Lunch on shore excursions can be an interesting experience. The tour companies try to make the food served indicative of the native cuisine. That is fine in Israel, where we were served regular meats and vegetables raised on a kibbutz, but in China, it is a different story. I always like to know what I am eating and how it is seasoned. A sample menu should be provided along with excursion information.

Embarking and disembarking can be the best or worst part of the cruise depending on port regulations. I loathe being forced out of my room on disembarkation day only to sit in a public area for three hours waiting for my color to be called. Most of the time embarkation is not a problem but once someone in line let an entire busload of people get ahead of us and another time we had to wait outside in the hot sun for over a hour.

We have chosen anytime dining on our past two cruises. This means that we supposedly eat when we want and with whom we want to eat. However, to get a table for two means making a reservation first thing in the morning. Otherwise you will get stuck with someone who takes the entire time to go through one course. And the waiters won't start the next course until everyone has finished the present course. I am just not in the habit of taking two hours to finish a meal. After a 9-hour tour, it is a lot easier to eat in the buffet, where you get the same food as in the formal dining room, just not the presentation. Fine with me.

Balcony cabins are great. You can take pictures as you come into port, sit outside in privacy, and have a great window to view the ocean. But you can look out over someone else's balcony or they can look down over yours, depending on the architecture of the ship. And 90% of the time, your balcony is near that of a person who smokes the smelliest cigar ever known to man.

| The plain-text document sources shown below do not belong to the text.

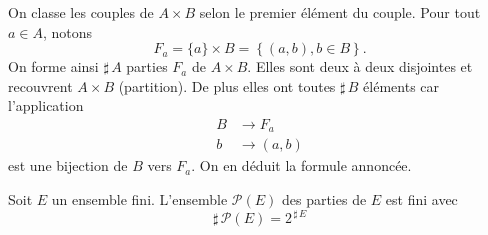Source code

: \begin{demo}
 On classe les couples de $A \times B$ selon le premier élément du couple. Pour tout $a\in A$, notons
\begin{displaymath}
 F_a = \{a\}\times B = \left\lbrace (a,b) , b\in B\right\rbrace .
\end{displaymath}
On forme ainsi $\sharp\,A$ parties $F_a$ de $A\times B$. Elles sont deux à deux disjointes et recouvrent $A\times B$ (partition). De plus elles ont toutes $\sharp\,B$ éléments car l'application
\begin{displaymath}
 \begin{aligned}
  B &\rightarrow F_a\\
  b &\rightarrow (a,b)
 \end{aligned}
\end{displaymath}
est une bijection de $B$ vers $F_a$. On en déduit la formule annoncée.
\end{demo}
\clearpage
{}
\begin{propn}
Soit $E$ un ensemble fini. L'ensemble $\mathcal P(E)$ des parties de $E$ est fini avec
\begin{displaymath}
 \sharp\, \mathcal P(E) = 2^{\,\sharp\, E}
\end{displaymath}
\end{propn}
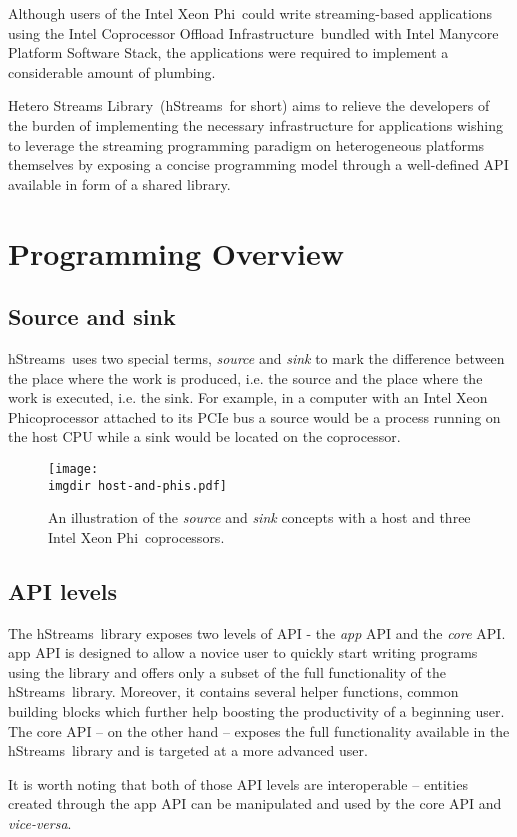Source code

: \documentclass[a4,oneside]{book}
\newcommand{\ixp}{Intel\textregistered{} Xeon Phi\texttrademark{}}
\newcommand{\coi}{Intel\textregistered{} Coprocessor Offload Infrastructure}
\newcommand{\mpssFullName}{Intel\textregistered{} Manycore Platform Software Stack}
\newcommand{\hstreams}{hStreams}
\newcommand{\heterostreams}{Hetero Streams Library}
\newcommand{\imgdir}{../../../doc/images/}
\begin{document}
Although users of the \ixp\ could write streaming-based applications using the \coi\ bundled with \mpssFullName, the applications were required to implement a considerable amount of plumbing.

\heterostreams\ (\hstreams\ for short) aims to relieve the developers of the burden of implementing the necessary infrastructure for applications wishing to leverage the streaming programming paradigm on heterogeneous platforms themselves by exposing a concise programming model through a well-defined API available in form of a shared library.

\chapter{Programming Overview}
\section{Source and sink}
\hstreams\ uses two special terms, \emph{source} and \emph{sink} to mark the difference between the place where the work is produced, i.e. the source and the place where the work is executed, i.e. the sink.
For example, in a computer with an \ixp coprocessor attached to its PCIe bus a source would be a process running on the host CPU while a sink would be located on the coprocessor. 
\begin{figure}[h]
    \centering
    \texttt{[image: \\imgdir host-and-phis.pdf]}
    \caption{An illustration of the \emph{source} and \emph{sink} concepts with a host and three \ixp\ coprocessors.}
    \label{fig:host-and-phis}
\end{figure}

\section{API levels}
The \hstreams\ library exposes two levels of API - the \emph{app} API and the \emph{core} API.
app API is designed to allow a novice user to quickly start writing programs using the library and offers only a subset of the full functionality of the \hstreams\ library.
Moreover, it contains several helper functions, common building blocks which further help boosting the productivity of a beginning user.
The core API -- on the other hand -- exposes the full functionality available in the \hstreams\ library and is targeted at a more advanced user.

It is worth noting that both of those API levels are interoperable -- entities created through the app API can be manipulated and used by the core API and \emph{vice-versa}.
\end{document}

You think you got a deal on your cruise? You will think again when you see your shipboard account at the end of the cruise. In addition to your expensive short excursions, bargains from the gift shop that you couldn't do without, and the cost of soft drinks and bottled water (if you forget to purchase it in port on the previous stop), the cruise line tacks on a daily resort fee that is usually $10.50 to $11.00 per person per day. It can get expensive on a longer cruise. Some people have shipboard bills higher than what they actually paid for the cruise, especially if they spend a lot of time in the lounges (which we don't).

I do enjoy cruises. I like someone else making the bed, cleaning the bathroom, and cooking my free food. I like looking out at the ocean. I like going to bed at night feeling the rocking of the ship (if it isn't too much). But the points above are points to consider when booking your next sea vacation.